Return the lines of the data below in which the string "OpenGL" occurs.

(Collected data)
# # # #

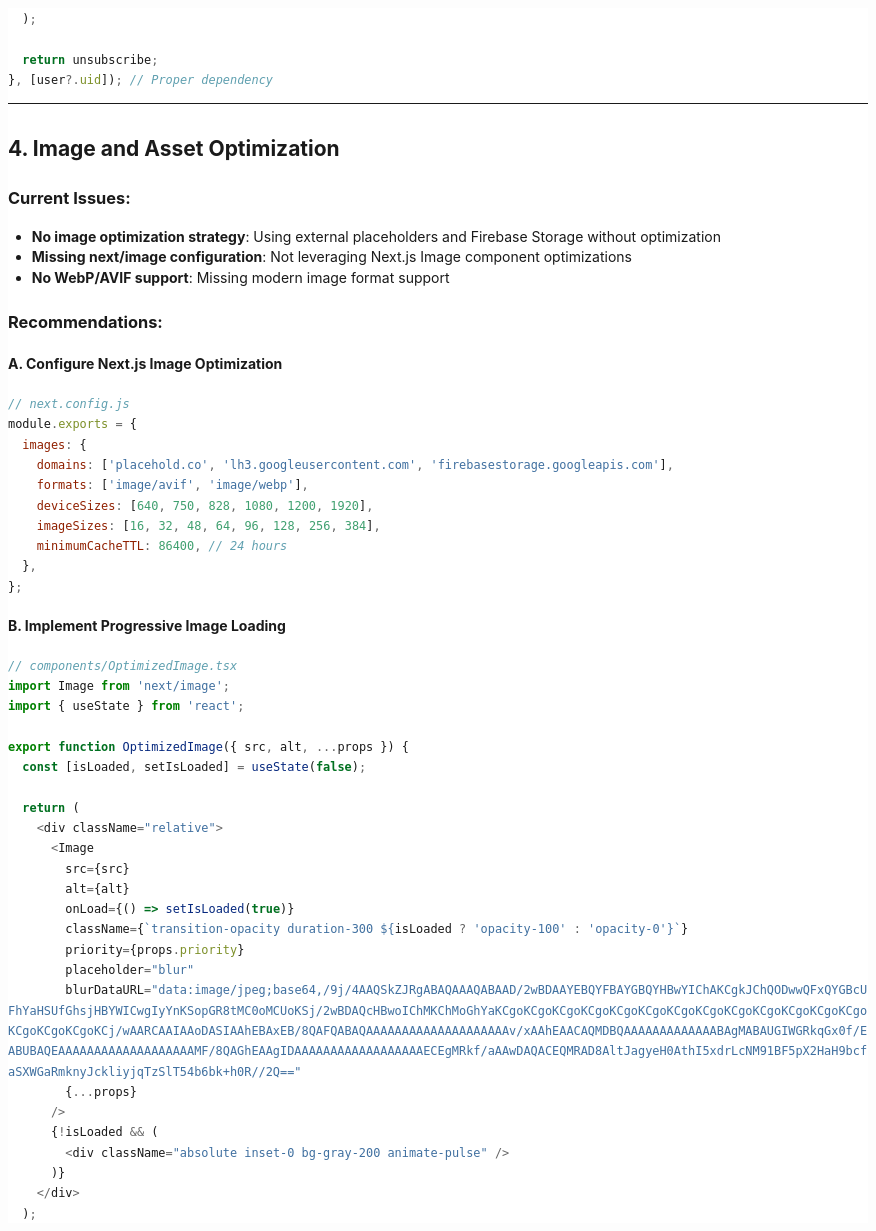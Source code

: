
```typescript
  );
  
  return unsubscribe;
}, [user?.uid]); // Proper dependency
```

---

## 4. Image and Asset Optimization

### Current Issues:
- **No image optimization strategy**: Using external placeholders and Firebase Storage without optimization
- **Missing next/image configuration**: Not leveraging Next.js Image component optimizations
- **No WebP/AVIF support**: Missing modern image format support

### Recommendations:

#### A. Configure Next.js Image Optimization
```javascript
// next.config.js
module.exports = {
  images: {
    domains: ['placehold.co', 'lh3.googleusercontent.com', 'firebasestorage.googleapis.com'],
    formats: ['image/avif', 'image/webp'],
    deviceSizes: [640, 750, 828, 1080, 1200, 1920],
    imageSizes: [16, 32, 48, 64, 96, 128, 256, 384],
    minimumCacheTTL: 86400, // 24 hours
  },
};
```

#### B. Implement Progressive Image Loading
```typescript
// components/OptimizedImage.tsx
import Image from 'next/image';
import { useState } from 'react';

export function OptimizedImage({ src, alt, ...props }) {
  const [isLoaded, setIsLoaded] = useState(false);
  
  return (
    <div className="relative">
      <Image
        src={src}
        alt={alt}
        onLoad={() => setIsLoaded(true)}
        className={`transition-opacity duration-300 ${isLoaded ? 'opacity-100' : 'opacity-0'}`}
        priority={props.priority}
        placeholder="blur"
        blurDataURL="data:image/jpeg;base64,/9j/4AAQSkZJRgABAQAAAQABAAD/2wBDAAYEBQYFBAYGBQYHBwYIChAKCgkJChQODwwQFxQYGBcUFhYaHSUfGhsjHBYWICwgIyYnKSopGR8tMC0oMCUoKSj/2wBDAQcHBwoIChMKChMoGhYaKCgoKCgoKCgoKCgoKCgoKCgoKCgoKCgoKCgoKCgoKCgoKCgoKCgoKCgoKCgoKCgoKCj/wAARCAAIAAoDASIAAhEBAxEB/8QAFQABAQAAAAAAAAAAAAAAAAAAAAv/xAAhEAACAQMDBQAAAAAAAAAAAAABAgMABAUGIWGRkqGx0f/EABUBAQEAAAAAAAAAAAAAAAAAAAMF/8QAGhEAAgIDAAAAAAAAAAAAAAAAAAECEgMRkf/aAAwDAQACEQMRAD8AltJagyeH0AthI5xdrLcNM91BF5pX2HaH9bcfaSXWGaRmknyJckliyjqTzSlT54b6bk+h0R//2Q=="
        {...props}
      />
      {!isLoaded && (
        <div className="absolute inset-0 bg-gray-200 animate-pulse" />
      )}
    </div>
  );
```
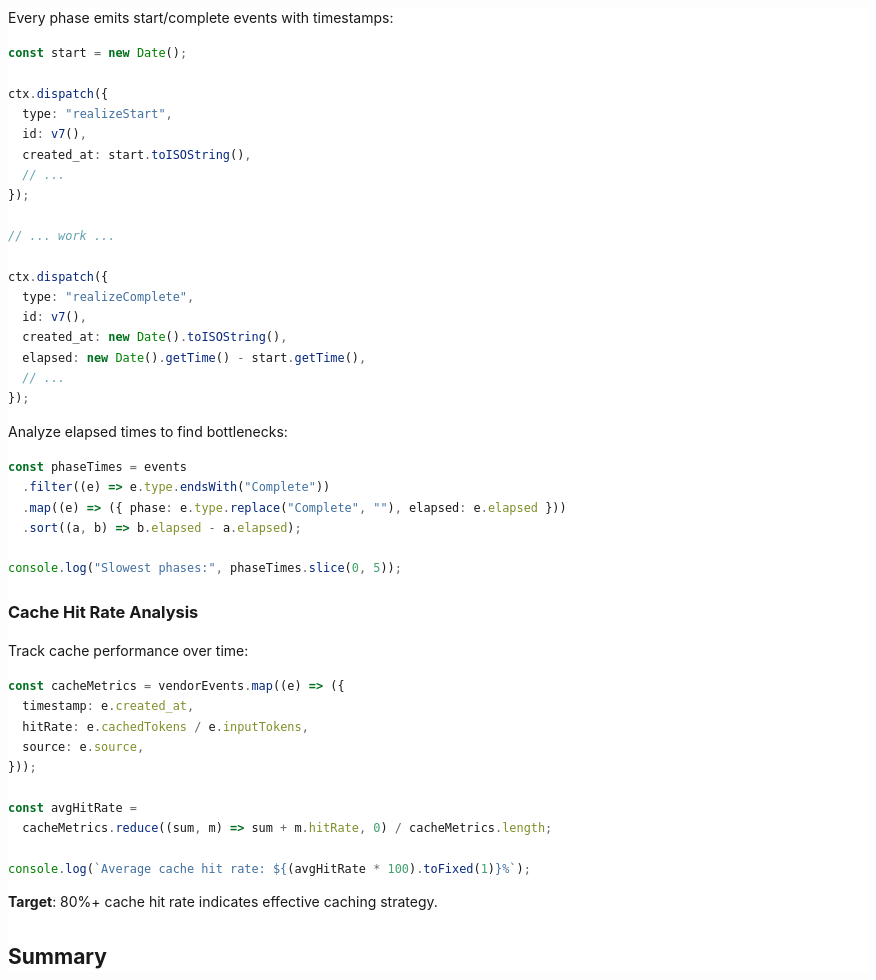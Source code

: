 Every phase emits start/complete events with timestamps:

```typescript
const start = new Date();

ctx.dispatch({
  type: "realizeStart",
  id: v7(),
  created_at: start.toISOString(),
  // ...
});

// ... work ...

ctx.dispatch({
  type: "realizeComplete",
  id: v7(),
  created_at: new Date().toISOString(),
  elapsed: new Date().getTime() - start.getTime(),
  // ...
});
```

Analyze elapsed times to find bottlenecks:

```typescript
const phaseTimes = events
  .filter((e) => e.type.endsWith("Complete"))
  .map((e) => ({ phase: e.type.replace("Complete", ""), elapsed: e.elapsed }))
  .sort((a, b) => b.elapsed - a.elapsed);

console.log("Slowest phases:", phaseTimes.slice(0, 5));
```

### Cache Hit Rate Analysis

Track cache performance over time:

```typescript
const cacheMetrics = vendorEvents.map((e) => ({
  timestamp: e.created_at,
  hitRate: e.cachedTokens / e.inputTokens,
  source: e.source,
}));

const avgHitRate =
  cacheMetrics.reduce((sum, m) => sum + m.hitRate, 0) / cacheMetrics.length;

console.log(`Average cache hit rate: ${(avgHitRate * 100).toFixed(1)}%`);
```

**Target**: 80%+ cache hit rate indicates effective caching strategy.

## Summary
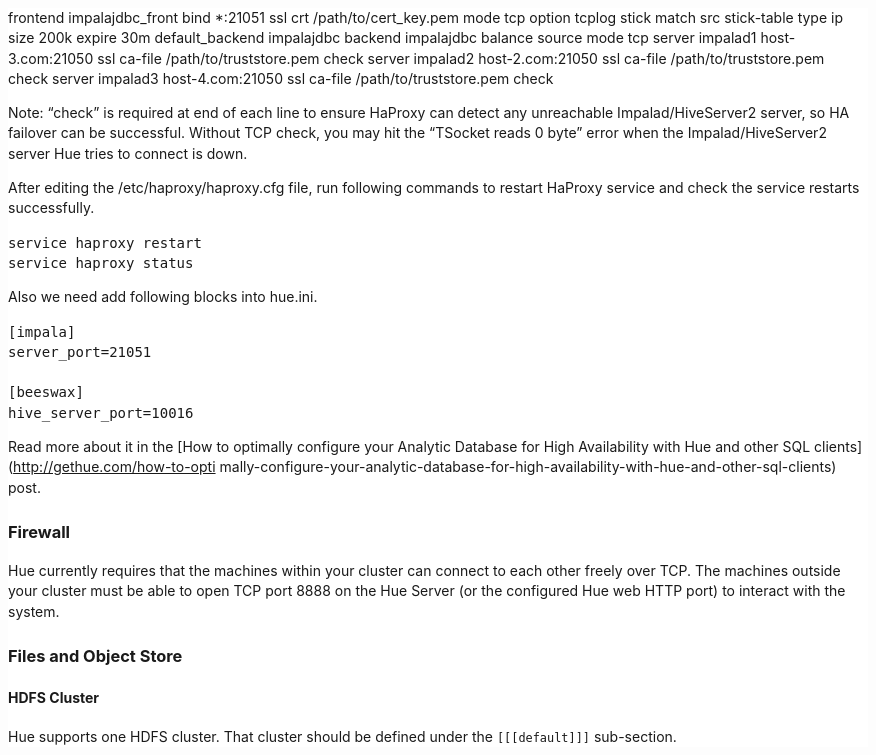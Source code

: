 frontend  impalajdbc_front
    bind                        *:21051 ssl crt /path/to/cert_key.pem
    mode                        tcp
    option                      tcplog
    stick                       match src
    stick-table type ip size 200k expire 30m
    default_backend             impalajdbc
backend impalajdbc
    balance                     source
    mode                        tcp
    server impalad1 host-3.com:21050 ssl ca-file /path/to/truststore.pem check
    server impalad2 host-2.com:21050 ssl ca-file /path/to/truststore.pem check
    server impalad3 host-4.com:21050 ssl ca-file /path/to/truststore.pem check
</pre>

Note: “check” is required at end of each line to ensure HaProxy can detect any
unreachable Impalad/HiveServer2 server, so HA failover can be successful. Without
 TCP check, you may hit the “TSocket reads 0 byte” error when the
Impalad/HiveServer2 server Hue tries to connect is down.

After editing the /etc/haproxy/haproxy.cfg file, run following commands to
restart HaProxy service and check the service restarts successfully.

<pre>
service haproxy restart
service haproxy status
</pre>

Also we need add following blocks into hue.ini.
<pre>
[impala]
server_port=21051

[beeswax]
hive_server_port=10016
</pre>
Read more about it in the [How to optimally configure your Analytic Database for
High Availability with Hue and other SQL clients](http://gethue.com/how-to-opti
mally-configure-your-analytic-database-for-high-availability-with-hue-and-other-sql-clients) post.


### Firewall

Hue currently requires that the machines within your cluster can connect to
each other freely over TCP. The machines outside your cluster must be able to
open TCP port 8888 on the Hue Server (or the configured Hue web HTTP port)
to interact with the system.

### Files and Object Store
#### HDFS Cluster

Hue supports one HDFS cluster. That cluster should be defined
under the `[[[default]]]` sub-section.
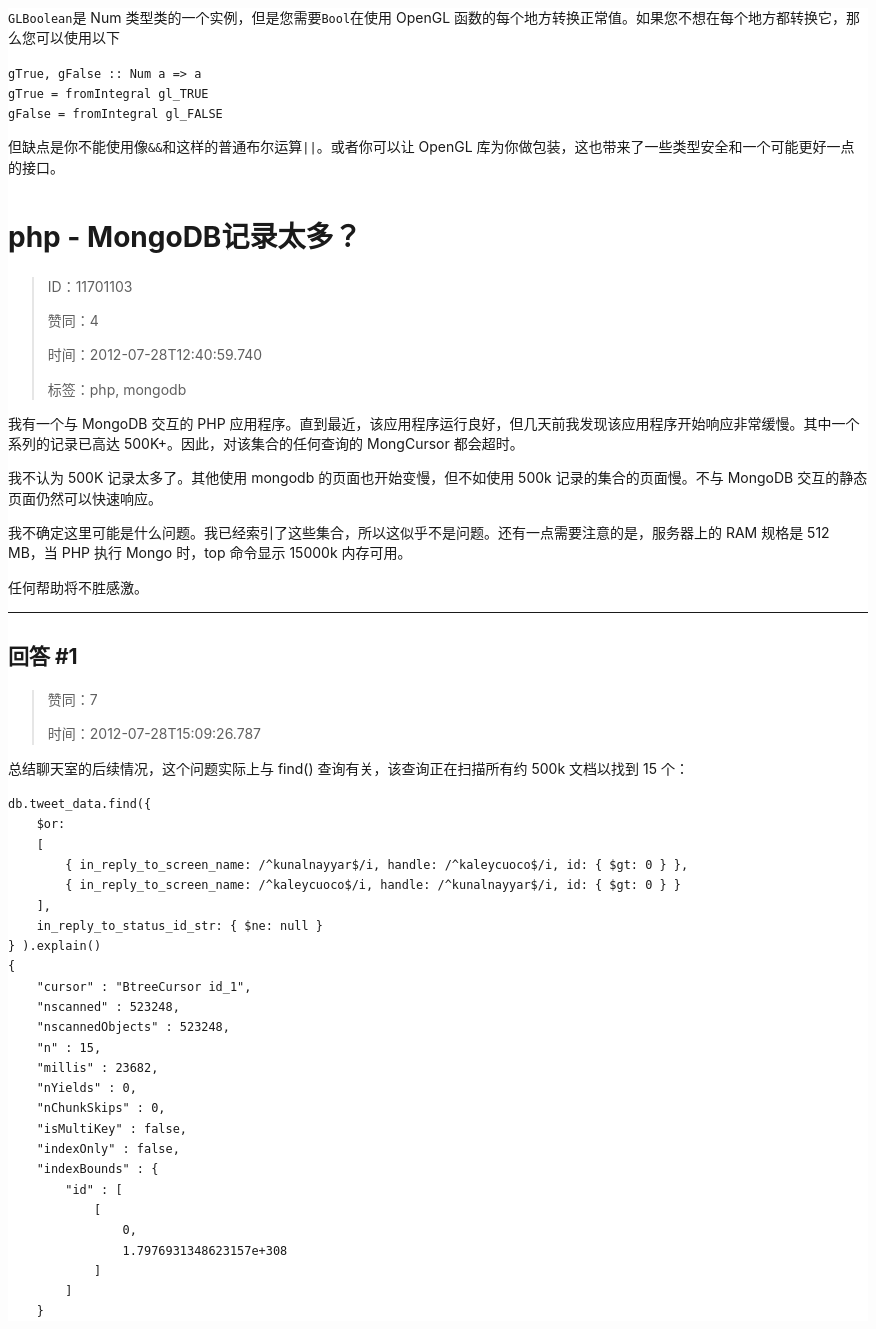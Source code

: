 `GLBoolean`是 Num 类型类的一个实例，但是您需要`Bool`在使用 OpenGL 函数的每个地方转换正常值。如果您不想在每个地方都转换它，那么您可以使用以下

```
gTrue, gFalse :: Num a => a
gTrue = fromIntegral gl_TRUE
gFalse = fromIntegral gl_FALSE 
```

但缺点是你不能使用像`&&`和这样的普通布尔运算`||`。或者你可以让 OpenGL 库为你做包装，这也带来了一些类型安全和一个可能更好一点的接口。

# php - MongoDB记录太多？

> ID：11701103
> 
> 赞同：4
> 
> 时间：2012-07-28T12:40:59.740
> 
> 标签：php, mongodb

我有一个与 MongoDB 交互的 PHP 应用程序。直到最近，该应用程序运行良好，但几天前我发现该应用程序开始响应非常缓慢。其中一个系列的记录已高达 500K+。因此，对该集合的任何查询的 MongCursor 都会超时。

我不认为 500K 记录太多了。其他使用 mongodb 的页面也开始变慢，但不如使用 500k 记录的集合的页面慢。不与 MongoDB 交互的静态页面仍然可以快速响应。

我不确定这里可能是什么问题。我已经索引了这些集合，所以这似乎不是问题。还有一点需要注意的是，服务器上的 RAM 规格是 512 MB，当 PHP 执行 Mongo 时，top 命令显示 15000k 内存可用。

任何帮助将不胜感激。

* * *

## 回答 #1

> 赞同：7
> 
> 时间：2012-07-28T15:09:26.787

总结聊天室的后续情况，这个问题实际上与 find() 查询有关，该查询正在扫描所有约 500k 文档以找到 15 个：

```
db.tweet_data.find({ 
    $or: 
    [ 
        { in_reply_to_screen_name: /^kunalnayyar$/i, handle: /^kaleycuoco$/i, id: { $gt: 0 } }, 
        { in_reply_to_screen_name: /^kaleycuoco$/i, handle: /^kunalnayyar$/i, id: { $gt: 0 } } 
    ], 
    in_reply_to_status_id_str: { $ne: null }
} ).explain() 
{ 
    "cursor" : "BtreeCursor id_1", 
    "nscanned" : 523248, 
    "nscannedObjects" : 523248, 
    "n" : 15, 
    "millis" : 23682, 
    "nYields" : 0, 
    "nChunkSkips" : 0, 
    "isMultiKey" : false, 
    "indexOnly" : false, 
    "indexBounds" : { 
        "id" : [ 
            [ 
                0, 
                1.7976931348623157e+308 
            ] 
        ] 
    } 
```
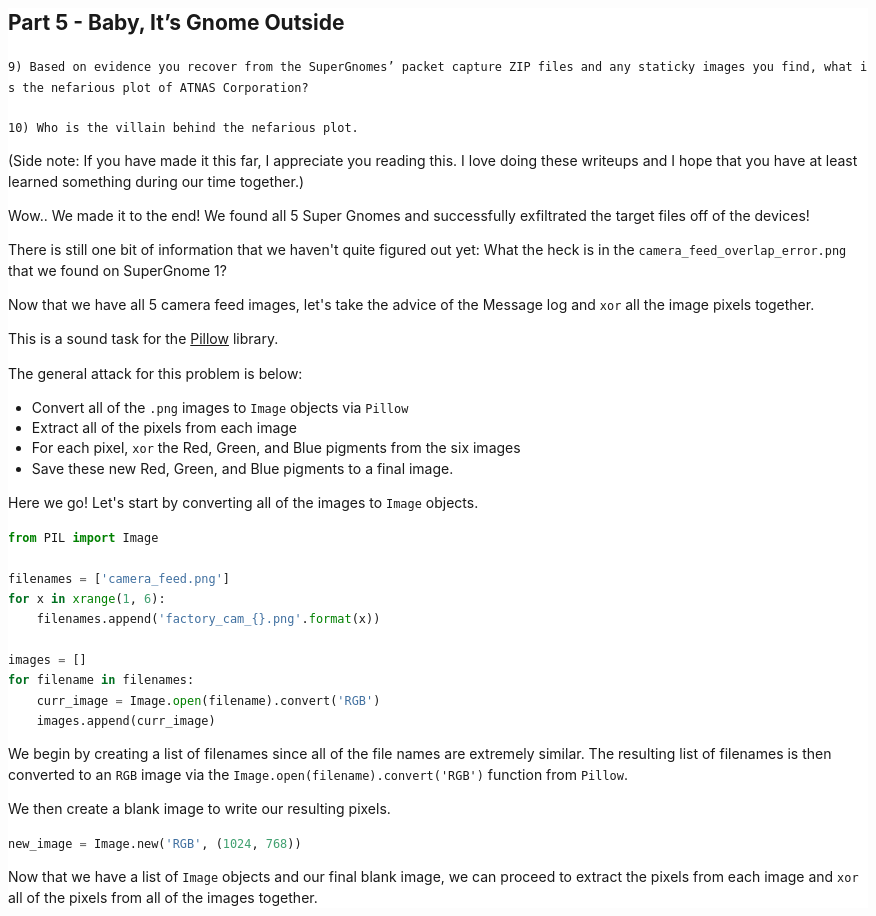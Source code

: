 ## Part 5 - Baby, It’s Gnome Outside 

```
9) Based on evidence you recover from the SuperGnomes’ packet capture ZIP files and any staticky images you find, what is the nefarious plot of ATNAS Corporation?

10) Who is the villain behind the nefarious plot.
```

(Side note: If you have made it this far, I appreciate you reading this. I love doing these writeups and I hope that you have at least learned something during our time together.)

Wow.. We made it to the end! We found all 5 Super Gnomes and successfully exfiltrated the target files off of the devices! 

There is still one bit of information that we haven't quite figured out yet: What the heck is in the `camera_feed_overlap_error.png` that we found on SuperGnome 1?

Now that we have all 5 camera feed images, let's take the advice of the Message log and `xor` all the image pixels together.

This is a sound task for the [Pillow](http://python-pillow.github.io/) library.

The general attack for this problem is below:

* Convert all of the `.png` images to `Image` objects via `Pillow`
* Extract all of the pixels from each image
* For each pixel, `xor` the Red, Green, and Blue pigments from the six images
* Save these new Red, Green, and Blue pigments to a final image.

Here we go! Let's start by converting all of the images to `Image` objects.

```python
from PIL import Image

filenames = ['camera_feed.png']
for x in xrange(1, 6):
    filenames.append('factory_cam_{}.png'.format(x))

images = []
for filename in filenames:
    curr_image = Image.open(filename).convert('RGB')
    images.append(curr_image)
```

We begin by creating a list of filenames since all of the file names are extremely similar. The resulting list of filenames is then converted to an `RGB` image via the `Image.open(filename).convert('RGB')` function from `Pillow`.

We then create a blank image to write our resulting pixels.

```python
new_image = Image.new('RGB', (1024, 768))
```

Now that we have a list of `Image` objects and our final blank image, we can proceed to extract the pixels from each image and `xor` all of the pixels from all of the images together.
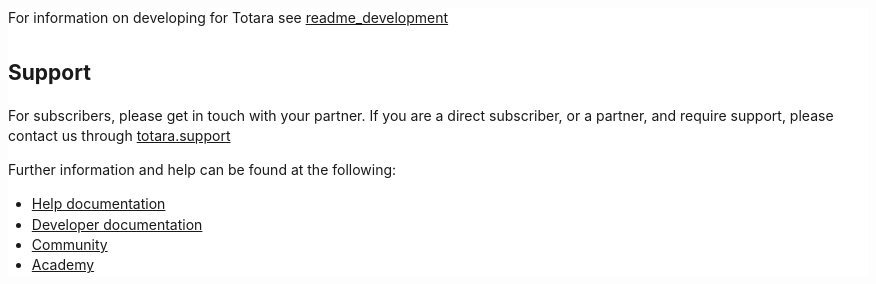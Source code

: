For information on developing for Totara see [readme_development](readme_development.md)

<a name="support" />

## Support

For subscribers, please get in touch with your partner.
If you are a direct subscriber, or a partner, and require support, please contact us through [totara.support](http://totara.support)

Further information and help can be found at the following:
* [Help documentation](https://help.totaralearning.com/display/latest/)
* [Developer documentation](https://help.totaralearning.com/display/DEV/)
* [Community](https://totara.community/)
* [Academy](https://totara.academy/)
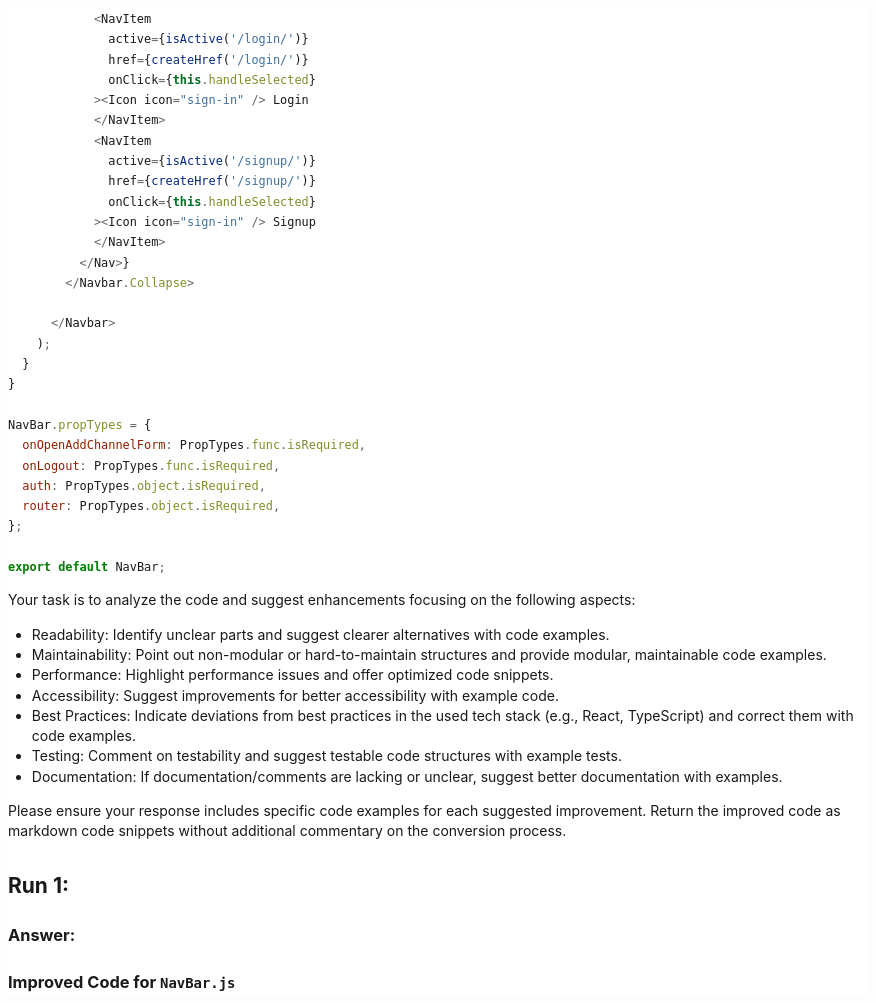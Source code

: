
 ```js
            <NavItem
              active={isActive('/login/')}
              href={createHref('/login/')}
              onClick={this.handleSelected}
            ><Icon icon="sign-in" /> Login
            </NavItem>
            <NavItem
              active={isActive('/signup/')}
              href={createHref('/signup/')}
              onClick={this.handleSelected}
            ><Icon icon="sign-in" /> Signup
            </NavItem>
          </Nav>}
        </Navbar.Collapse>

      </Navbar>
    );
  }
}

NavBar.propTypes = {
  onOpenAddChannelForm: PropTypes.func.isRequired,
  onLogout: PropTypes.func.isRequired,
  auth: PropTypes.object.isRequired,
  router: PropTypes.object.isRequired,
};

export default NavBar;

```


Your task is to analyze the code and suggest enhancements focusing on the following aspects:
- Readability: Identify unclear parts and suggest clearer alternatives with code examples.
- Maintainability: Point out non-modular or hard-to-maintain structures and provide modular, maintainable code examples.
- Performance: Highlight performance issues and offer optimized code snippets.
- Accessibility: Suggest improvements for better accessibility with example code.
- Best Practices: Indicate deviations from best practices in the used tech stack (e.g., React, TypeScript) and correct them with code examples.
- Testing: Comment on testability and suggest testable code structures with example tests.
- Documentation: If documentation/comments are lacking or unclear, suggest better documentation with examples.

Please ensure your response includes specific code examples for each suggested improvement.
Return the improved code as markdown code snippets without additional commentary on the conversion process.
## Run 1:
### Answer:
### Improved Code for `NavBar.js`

# # # #

Completed exercise —
: `GLBoolean`是 Num 类型类的一个实例，但是您需要`Bool`在使用 OpenGL 函数的每个地方转换正常值。如果您不想在每个地方都转换它，那么您可以使用以下
但缺点是你不能使用像`&&`和这样的普通布尔运算`||`。或者你可以让 OpenGL 库为你做包装，这也带来了一些类型安全和一个可能更好一点的接口。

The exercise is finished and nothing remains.